=== TASK DESCRIPTION ===
The records that follow are to be repeated exactly, with no pictures carried over.

Data items
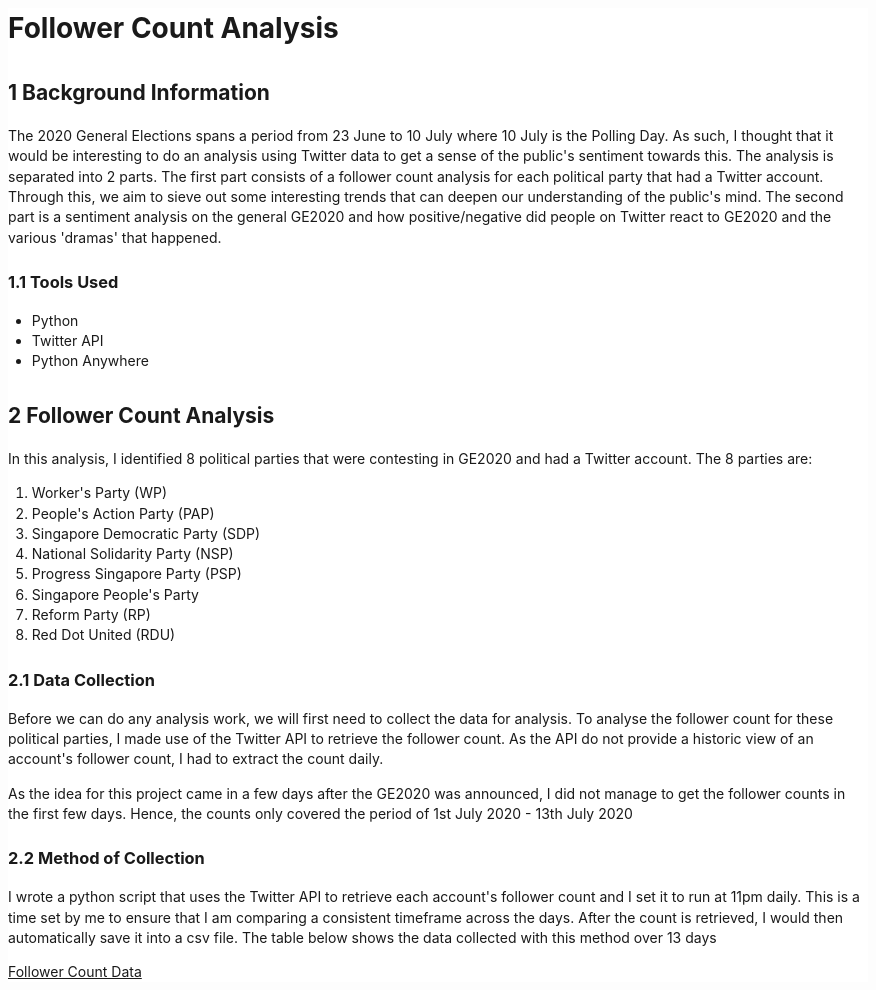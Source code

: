 # Follower Count Analysis

## 1 Background Information

The 2020 General Elections spans a period from 23 June to 10 July where 10 July is the Polling Day. As such, I thought that it would be interesting to do an analysis using Twitter data to get a sense of the public's sentiment towards this. The analysis is separated into 2 parts. The first part consists of a follower count analysis for each political party that had a Twitter account. Through this, we aim to sieve out some interesting trends that can deepen our understanding of the public's mind. The second part is a sentiment analysis on the general GE2020 and how positive/negative did people on Twitter react to GE2020 and the various 'dramas' that happened. 

### 1.1 Tools Used

- Python
- Twitter API
- Python Anywhere

## 2 Follower Count Analysis

In this analysis, I identified 8 political parties that were contesting in GE2020 and had a Twitter account. The 8 parties are: 

1. Worker's Party (WP)
2. People's Action Party (PAP)
3. Singapore Democratic Party (SDP)
4. National Solidarity Party (NSP)
5. Progress Singapore Party (PSP)
6. Singapore People's Party
7. Reform Party (RP)
8. Red Dot United (RDU)

### 2.1 Data Collection

Before we can do any analysis work, we will first need to collect the data for analysis. To analyse the follower count for these political parties, I made use of the Twitter API to retrieve the follower count. As the API do not provide a historic view of an account's follower count, I had to extract the count daily. 

As the idea for this project came in a few days after the GE2020 was announced, I did not manage to get the follower counts in the first few days. Hence, the counts only covered the period of 1st July 2020 - 13th July 2020

### 2.2 Method of Collection

I wrote a python script that uses the Twitter API to retrieve each account's follower count and I set it to run at 11pm daily. This is a time set by me to ensure that I am comparing a consistent timeframe across the days. After the count is retrieved, I would then automatically save it into a csv file. The table below shows the data collected with this method over 13 days

[Follower Count Data](https://www.notion.so/cfc5ced07bea4b1698dcb4c47d472ed4)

=== PROBLEM SOLUTION ===
Source code

: # Follower Count Analysis

## 1 Background Information

The 2020 General Elections spans a period from 23 June to 10 July where 10 July is the Polling Day. As such, I thought that it would be interesting to do an analysis using Twitter data to get a sense of the public's sentiment towards this. The analysis is separated into 2 parts. The first part consists of a follower count analysis for each political party that had a Twitter account. Through this, we aim to sieve out some interesting trends that can deepen our understanding of the public's mind. The second part is a sentiment analysis on the general GE2020 and how positive/negative did people on Twitter react to GE2020 and the various 'dramas' that happened. 

### 1.1 Tools Used

- Python
- Twitter API
- Python Anywhere

## 2 Follower Count Analysis

In this analysis, I identified 8 political parties that were contesting in GE2020 and had a Twitter account. The 8 parties are: 

1. Worker's Party (WP)
2. People's Action Party (PAP)
3. Singapore Democratic Party (SDP)
4. National Solidarity Party (NSP)
5. Progress Singapore Party (PSP)
6. Singapore People's Party
7. Reform Party (RP)
8. Red Dot United (RDU)

### 2.1 Data Collection

Before we can do any analysis work, we will first need to collect the data for analysis. To analyse the follower count for these political parties, I made use of the Twitter API to retrieve the follower count. As the API do not provide a historic view of an account's follower count, I had to extract the count daily. 

As the idea for this project came in a few days after the GE2020 was announced, I did not manage to get the follower counts in the first few days. Hence, the counts only covered the period of 1st July 2020 - 13th July 2020

### 2.2 Method of Collection

I wrote a python script that uses the Twitter API to retrieve each account's follower count and I set it to run at 11pm daily. This is a time set by me to ensure that I am comparing a consistent timeframe across the days. After the count is retrieved, I would then automatically save it into a csv file. The table below shows the data collected with this method over 13 days

[Follower Count Data](https://www.notion.so/cfc5ced07bea4b1698dcb4c47d472ed4)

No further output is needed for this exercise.